■ Instructions to follow
In the data that follows, count every line holding the string "commands" and give the count alone.

:: Material for this task ::

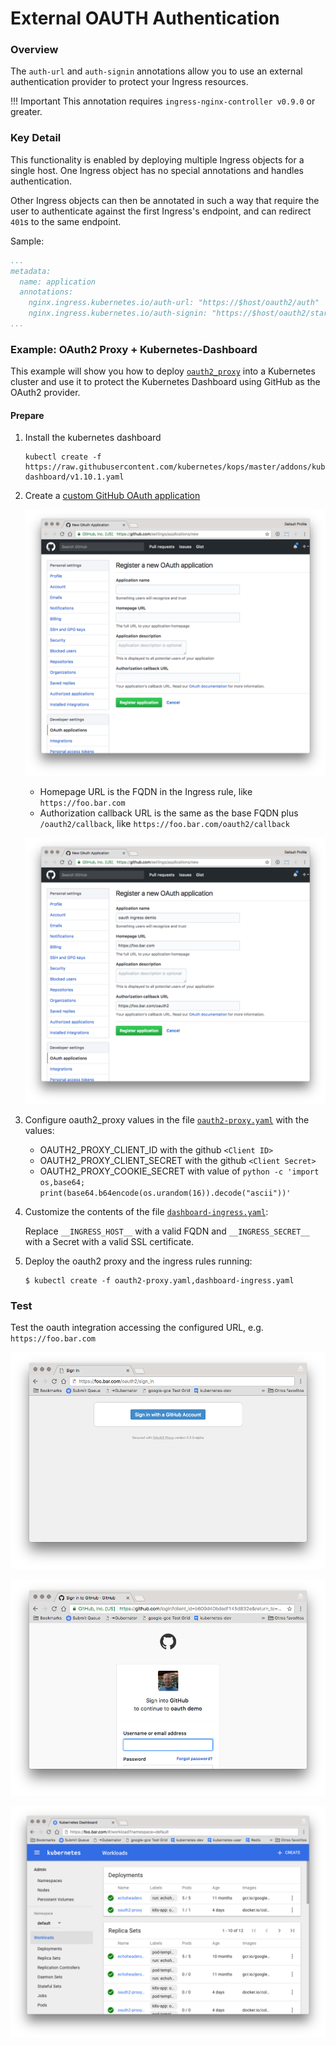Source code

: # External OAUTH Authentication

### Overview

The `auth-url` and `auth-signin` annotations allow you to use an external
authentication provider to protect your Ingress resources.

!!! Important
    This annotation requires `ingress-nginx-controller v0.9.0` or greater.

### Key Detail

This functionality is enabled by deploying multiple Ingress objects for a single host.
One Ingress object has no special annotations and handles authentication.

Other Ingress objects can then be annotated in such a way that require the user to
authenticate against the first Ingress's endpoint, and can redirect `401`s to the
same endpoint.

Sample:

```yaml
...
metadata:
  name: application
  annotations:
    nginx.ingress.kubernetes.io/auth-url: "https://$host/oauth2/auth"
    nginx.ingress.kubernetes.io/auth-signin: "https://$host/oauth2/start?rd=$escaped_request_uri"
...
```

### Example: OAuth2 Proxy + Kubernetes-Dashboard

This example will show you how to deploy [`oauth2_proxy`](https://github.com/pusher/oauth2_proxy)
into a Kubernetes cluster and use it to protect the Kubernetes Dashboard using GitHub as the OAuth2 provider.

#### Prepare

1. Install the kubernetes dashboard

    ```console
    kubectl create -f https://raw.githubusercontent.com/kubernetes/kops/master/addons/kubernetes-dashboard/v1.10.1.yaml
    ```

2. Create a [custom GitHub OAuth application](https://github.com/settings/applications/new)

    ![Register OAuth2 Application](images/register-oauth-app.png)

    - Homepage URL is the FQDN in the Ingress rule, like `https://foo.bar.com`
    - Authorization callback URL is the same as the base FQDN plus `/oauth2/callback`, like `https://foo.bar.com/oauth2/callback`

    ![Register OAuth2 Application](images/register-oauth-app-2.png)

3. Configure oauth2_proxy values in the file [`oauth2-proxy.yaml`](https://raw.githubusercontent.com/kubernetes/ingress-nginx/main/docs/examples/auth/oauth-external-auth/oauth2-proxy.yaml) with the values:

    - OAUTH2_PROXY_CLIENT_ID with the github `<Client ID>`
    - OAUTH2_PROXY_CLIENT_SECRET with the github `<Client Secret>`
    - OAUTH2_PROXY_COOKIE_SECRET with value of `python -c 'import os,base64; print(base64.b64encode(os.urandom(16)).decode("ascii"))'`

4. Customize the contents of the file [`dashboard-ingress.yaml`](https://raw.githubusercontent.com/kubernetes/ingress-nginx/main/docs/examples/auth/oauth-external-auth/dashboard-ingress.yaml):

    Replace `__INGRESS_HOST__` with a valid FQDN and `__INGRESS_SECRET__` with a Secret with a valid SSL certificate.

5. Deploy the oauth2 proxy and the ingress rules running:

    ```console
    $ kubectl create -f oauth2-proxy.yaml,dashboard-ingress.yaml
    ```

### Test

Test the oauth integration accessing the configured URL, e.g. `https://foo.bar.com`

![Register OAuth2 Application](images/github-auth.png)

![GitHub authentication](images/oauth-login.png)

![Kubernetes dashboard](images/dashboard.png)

:::
:: Material for this task ::

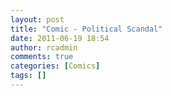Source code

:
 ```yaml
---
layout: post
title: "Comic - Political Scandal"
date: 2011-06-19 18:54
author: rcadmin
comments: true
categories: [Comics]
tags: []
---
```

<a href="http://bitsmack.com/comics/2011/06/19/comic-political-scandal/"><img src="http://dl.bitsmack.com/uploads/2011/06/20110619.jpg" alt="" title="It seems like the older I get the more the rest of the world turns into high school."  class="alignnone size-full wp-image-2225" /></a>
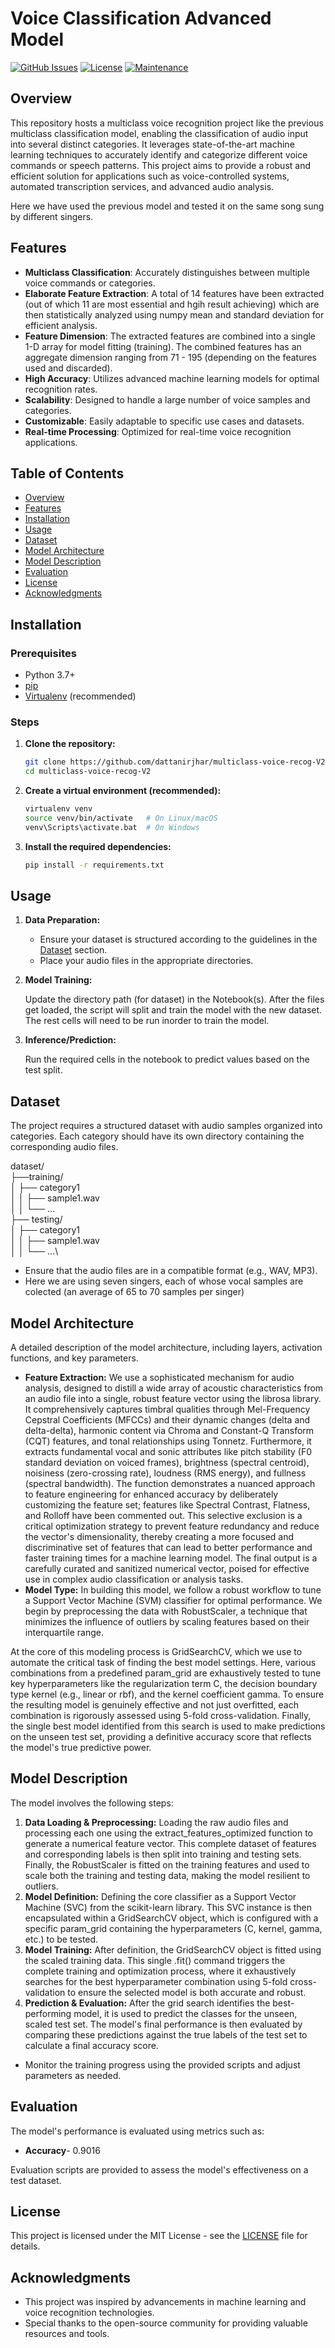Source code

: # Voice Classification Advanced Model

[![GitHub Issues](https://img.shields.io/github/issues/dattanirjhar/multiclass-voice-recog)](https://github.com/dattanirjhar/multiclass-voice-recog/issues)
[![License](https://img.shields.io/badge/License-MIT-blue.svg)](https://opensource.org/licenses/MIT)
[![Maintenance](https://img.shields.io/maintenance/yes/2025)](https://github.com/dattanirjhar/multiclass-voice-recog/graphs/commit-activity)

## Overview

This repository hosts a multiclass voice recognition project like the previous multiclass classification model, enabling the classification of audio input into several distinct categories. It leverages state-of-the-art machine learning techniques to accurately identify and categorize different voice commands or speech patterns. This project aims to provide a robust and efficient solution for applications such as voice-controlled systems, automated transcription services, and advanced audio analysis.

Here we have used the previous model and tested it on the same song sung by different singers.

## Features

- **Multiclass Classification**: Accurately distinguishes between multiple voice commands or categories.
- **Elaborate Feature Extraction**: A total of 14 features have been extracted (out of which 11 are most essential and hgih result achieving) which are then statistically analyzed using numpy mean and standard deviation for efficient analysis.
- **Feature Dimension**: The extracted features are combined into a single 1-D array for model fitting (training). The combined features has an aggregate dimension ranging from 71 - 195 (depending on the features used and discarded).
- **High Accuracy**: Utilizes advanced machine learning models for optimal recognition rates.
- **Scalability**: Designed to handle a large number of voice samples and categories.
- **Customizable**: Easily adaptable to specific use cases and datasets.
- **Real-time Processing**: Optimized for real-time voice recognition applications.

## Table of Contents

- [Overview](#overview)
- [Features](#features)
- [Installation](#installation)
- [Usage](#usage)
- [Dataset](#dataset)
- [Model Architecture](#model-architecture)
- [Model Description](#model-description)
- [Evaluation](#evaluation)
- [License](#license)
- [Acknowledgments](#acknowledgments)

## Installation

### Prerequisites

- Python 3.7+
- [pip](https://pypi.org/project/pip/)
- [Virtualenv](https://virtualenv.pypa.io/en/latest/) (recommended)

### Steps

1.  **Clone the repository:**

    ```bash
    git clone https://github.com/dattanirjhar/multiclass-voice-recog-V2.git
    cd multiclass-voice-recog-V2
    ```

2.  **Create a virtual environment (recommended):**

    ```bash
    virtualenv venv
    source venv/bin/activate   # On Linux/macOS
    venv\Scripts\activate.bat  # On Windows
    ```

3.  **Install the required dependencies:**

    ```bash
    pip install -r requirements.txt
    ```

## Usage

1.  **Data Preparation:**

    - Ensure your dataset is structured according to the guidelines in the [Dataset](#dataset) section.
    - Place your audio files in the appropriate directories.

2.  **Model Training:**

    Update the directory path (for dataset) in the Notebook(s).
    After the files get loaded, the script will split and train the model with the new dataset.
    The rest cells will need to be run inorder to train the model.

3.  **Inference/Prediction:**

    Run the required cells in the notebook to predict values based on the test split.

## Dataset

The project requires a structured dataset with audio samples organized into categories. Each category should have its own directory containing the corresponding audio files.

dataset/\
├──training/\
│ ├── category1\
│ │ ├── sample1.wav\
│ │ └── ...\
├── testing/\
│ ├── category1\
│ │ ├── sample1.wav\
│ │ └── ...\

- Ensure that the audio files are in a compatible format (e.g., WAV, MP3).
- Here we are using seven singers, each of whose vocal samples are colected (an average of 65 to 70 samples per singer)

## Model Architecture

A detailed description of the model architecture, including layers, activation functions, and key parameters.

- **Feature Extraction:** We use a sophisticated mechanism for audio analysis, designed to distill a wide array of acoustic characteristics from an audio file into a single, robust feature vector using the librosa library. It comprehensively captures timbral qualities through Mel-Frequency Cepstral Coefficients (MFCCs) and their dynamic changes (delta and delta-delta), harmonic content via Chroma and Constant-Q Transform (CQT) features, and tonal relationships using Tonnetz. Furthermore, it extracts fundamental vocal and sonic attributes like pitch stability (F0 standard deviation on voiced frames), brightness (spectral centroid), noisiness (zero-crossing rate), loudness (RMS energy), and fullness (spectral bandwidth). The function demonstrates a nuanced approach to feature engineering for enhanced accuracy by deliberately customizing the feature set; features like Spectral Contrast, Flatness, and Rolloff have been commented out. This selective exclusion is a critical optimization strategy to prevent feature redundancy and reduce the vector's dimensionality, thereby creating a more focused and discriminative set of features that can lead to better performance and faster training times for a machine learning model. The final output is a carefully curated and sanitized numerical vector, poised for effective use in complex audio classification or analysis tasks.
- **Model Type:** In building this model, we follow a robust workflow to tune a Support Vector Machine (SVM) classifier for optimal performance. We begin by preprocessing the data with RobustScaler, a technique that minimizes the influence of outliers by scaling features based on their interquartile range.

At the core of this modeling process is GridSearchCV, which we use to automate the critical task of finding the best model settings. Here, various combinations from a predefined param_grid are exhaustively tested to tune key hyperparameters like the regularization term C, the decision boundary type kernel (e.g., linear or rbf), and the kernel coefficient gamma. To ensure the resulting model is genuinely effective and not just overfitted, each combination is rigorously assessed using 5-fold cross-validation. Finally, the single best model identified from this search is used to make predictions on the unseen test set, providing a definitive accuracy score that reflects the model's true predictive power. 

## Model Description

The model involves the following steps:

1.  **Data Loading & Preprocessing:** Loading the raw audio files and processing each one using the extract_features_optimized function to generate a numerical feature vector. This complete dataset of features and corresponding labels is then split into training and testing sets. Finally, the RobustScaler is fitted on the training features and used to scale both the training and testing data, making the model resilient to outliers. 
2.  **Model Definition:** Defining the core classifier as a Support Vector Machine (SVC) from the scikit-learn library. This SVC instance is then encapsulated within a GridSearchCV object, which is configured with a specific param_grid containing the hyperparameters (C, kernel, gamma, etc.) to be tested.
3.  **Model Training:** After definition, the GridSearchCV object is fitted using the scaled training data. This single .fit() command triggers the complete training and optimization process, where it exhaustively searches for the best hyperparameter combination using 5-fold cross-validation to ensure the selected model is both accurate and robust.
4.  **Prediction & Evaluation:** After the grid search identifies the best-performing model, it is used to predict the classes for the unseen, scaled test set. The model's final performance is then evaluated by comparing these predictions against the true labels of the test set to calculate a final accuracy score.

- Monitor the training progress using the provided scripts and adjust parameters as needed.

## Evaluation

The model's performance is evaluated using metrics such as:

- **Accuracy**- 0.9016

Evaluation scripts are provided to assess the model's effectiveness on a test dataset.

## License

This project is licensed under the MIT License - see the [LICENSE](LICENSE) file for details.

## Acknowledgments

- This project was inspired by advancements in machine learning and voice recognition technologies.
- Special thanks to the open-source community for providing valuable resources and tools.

:::

■ The answer
2